_Brief_
Of the entries below, return exactly those lines that fall between the one containing "AMD encourages HACC" and the one containing "This work was", the two end lines included.

Data items:

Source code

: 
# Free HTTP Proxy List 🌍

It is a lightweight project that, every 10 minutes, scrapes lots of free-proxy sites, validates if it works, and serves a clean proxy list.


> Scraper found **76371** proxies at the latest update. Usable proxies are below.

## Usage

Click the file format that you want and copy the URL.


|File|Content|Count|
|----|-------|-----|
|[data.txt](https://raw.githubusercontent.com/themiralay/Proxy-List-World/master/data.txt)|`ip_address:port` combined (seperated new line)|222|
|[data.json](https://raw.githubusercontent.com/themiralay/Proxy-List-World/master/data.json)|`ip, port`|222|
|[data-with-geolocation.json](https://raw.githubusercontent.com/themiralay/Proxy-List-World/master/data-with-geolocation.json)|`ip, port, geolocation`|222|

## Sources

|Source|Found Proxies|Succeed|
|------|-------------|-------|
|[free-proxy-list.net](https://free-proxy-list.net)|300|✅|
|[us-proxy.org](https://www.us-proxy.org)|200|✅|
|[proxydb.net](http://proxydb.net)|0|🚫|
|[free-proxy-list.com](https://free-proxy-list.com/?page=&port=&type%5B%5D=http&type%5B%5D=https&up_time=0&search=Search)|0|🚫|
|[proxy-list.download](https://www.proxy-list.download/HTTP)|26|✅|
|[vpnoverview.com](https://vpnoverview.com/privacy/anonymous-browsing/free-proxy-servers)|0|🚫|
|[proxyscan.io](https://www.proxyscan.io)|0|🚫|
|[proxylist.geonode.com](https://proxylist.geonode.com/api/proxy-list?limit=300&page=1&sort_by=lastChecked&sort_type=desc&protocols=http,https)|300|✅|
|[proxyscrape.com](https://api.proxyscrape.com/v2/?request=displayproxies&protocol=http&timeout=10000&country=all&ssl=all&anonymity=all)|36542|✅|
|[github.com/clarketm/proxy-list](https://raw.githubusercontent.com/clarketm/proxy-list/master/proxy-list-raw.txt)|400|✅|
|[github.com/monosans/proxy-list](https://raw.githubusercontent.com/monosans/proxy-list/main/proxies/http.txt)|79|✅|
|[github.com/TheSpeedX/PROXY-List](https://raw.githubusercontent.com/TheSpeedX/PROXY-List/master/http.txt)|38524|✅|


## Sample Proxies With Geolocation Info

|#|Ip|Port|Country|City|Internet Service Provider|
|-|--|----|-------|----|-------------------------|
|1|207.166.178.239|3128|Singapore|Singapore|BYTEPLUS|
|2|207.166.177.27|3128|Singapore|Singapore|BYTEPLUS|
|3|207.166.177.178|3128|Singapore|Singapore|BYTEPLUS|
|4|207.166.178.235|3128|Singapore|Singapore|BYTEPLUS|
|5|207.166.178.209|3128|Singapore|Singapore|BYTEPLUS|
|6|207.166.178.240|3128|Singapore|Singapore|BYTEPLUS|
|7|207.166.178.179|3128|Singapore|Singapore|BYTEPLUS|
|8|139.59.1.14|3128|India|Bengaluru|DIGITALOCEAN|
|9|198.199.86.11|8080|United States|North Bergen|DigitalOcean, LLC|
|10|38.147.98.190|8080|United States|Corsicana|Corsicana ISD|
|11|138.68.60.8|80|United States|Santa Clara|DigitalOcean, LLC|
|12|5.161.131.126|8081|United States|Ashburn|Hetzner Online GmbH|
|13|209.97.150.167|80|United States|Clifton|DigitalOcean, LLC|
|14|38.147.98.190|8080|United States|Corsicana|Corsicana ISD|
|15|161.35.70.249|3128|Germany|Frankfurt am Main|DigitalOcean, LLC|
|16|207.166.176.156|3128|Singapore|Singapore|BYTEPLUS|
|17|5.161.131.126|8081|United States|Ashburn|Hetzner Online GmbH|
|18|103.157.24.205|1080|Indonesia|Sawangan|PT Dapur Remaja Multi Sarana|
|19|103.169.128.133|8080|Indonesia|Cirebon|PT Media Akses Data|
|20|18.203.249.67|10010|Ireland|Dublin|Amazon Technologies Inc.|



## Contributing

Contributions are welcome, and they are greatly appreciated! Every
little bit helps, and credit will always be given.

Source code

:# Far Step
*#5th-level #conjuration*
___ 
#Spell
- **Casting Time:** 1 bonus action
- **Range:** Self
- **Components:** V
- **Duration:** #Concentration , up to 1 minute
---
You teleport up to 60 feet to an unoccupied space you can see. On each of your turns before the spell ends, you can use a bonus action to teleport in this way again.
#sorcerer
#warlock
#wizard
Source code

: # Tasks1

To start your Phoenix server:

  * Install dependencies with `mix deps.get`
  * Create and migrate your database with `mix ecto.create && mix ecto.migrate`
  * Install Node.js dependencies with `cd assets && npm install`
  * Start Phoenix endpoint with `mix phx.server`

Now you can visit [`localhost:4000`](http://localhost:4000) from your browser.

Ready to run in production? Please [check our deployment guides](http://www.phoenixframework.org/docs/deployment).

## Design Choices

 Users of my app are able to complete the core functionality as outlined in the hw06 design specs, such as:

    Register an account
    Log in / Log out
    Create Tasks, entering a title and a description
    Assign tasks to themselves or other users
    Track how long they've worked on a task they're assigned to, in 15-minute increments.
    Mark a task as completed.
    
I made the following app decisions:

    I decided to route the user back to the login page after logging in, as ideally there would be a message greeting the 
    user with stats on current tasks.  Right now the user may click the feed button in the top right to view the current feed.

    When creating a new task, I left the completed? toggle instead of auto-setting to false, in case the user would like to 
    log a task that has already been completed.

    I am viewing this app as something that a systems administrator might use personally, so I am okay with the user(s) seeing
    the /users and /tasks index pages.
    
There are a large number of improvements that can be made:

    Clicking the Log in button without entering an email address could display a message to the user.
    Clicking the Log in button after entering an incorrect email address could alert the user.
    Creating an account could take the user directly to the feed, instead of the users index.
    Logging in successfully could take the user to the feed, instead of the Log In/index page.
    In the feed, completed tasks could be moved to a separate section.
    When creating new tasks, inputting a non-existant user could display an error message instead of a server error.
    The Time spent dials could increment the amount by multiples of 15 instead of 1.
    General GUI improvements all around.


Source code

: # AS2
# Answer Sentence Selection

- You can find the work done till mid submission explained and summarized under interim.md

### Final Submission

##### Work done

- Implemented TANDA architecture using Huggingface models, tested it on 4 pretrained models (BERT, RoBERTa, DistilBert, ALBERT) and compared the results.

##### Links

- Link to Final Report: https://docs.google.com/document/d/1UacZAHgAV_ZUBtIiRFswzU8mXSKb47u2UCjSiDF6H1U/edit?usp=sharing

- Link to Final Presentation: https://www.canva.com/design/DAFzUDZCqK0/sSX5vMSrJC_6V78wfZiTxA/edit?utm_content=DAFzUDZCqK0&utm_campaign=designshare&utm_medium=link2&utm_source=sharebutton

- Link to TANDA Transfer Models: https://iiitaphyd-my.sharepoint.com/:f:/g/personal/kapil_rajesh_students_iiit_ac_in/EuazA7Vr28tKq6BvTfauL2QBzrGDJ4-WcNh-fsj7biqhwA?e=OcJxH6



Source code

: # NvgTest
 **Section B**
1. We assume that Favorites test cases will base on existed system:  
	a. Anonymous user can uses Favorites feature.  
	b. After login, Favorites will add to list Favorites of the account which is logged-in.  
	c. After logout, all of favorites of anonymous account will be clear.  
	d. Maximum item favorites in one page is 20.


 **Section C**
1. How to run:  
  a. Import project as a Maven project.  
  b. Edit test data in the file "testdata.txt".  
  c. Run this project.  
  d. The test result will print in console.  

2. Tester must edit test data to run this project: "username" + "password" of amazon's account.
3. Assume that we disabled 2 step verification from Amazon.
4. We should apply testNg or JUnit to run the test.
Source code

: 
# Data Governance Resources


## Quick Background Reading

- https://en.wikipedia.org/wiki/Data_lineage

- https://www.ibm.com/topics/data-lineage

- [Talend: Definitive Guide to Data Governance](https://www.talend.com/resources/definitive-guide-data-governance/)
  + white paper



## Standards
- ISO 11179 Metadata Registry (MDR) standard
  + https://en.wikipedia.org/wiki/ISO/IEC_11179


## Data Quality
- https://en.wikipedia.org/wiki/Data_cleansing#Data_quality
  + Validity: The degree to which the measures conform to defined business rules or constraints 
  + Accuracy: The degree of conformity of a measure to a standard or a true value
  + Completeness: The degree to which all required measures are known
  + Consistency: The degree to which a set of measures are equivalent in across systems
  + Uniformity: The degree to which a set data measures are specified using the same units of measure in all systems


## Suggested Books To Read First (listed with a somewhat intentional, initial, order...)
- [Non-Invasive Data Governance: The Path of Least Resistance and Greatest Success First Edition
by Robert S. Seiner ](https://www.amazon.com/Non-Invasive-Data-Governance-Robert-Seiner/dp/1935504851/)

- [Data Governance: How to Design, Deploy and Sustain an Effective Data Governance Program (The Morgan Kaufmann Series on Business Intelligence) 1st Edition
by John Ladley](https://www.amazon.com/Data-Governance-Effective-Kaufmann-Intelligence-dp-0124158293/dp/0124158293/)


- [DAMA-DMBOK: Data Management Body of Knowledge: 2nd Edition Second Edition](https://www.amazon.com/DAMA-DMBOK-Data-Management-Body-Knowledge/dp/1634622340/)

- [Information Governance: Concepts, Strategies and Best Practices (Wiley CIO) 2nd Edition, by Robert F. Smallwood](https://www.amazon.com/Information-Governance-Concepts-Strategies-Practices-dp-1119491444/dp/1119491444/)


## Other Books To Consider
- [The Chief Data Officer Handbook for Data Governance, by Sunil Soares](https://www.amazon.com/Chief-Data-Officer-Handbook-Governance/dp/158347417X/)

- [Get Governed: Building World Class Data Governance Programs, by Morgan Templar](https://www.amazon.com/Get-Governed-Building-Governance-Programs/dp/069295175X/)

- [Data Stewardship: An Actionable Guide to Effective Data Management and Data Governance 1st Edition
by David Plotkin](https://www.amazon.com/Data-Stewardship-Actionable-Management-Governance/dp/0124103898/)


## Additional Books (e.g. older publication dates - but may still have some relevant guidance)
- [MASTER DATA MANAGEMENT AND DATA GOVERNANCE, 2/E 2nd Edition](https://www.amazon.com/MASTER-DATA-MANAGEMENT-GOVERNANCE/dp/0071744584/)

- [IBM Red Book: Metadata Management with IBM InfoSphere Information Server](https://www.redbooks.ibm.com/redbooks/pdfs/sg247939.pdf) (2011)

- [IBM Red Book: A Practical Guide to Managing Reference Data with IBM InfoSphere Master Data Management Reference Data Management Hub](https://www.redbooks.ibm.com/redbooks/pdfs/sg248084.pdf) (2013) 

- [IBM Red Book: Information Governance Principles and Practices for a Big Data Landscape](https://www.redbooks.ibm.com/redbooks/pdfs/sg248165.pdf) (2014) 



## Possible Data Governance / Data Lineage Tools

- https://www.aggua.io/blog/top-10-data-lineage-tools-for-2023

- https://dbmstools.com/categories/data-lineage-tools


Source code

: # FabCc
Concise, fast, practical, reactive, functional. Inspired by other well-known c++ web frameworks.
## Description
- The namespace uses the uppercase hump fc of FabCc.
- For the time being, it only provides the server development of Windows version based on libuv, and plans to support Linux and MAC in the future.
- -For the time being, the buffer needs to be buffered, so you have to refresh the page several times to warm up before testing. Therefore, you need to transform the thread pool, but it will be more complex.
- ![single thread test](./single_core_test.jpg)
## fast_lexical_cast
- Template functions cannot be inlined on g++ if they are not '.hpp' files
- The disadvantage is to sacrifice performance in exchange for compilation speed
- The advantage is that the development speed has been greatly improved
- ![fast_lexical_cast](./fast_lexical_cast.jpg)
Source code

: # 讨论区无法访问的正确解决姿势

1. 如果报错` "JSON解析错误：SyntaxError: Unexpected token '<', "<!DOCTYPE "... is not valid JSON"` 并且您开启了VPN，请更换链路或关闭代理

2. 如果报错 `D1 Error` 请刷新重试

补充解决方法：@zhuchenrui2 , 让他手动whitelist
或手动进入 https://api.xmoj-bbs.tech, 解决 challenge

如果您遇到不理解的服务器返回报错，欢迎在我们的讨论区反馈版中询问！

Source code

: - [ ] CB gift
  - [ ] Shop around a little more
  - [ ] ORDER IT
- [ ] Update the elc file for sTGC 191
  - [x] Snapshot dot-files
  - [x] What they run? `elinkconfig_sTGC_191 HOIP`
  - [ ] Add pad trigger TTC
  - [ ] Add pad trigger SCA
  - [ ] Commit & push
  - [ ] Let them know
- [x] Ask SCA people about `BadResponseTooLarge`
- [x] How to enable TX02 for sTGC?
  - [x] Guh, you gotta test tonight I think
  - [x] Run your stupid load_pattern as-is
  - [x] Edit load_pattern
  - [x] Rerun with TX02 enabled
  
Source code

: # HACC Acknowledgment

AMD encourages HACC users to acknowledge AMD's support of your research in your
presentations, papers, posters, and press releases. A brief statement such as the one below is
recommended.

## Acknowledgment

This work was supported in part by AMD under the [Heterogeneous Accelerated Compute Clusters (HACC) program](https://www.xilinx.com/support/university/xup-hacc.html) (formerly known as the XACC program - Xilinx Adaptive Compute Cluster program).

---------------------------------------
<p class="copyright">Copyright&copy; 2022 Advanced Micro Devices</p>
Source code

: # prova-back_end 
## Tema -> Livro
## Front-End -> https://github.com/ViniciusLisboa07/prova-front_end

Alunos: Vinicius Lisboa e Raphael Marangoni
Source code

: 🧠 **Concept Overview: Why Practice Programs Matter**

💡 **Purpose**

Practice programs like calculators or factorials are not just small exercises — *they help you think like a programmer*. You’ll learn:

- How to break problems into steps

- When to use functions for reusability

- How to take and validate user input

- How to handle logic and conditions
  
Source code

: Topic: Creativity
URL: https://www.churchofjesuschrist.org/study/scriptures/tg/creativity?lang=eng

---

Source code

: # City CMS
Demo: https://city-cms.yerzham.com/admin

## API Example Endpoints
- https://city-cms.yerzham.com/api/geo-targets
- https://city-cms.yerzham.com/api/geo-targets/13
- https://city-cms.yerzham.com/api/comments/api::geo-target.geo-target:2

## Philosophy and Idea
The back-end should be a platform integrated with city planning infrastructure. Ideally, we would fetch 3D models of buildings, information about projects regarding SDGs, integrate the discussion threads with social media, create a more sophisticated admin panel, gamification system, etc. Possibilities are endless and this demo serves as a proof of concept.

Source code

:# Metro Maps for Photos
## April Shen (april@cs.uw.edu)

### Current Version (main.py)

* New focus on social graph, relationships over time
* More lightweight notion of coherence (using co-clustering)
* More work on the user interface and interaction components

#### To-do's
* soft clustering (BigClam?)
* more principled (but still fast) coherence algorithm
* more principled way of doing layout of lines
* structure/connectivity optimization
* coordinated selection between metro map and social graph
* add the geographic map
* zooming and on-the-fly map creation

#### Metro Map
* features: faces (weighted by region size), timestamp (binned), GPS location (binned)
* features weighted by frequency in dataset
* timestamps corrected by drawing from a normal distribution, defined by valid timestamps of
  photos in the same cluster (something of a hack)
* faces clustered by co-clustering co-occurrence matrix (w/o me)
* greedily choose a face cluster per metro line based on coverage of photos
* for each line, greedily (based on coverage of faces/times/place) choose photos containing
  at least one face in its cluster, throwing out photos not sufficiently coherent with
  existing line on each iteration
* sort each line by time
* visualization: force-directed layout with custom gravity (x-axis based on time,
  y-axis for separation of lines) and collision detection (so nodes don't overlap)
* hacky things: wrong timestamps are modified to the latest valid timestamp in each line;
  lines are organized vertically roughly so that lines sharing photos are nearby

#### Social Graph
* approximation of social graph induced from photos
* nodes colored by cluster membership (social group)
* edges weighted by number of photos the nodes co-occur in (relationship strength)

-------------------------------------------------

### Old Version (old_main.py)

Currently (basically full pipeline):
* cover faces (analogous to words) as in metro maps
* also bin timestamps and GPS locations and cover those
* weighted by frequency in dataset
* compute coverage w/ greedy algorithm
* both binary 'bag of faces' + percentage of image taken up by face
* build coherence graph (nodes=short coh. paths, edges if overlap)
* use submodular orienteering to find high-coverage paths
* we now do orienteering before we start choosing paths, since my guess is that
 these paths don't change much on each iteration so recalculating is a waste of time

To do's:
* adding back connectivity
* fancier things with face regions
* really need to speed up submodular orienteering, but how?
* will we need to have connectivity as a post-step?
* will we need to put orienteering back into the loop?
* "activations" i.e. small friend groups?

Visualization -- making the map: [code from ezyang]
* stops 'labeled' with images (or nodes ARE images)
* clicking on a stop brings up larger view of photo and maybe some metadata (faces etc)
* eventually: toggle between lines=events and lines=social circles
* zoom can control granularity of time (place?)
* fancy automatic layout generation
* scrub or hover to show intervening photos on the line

_Your solution_
AMD encourages HACC users to acknowledge AMD's support of your research in your
presentations, papers, posters, and press releases. A brief statement such as the one below is
recommended.

## Acknowledgment

This work was supported in part by AMD under the [Heterogeneous Accelerated Compute Clusters (HACC) program](https://www.xilinx.com/support/university/xup-hacc.html) (formerly known as the XACC program - Xilinx Adaptive Compute Cluster program).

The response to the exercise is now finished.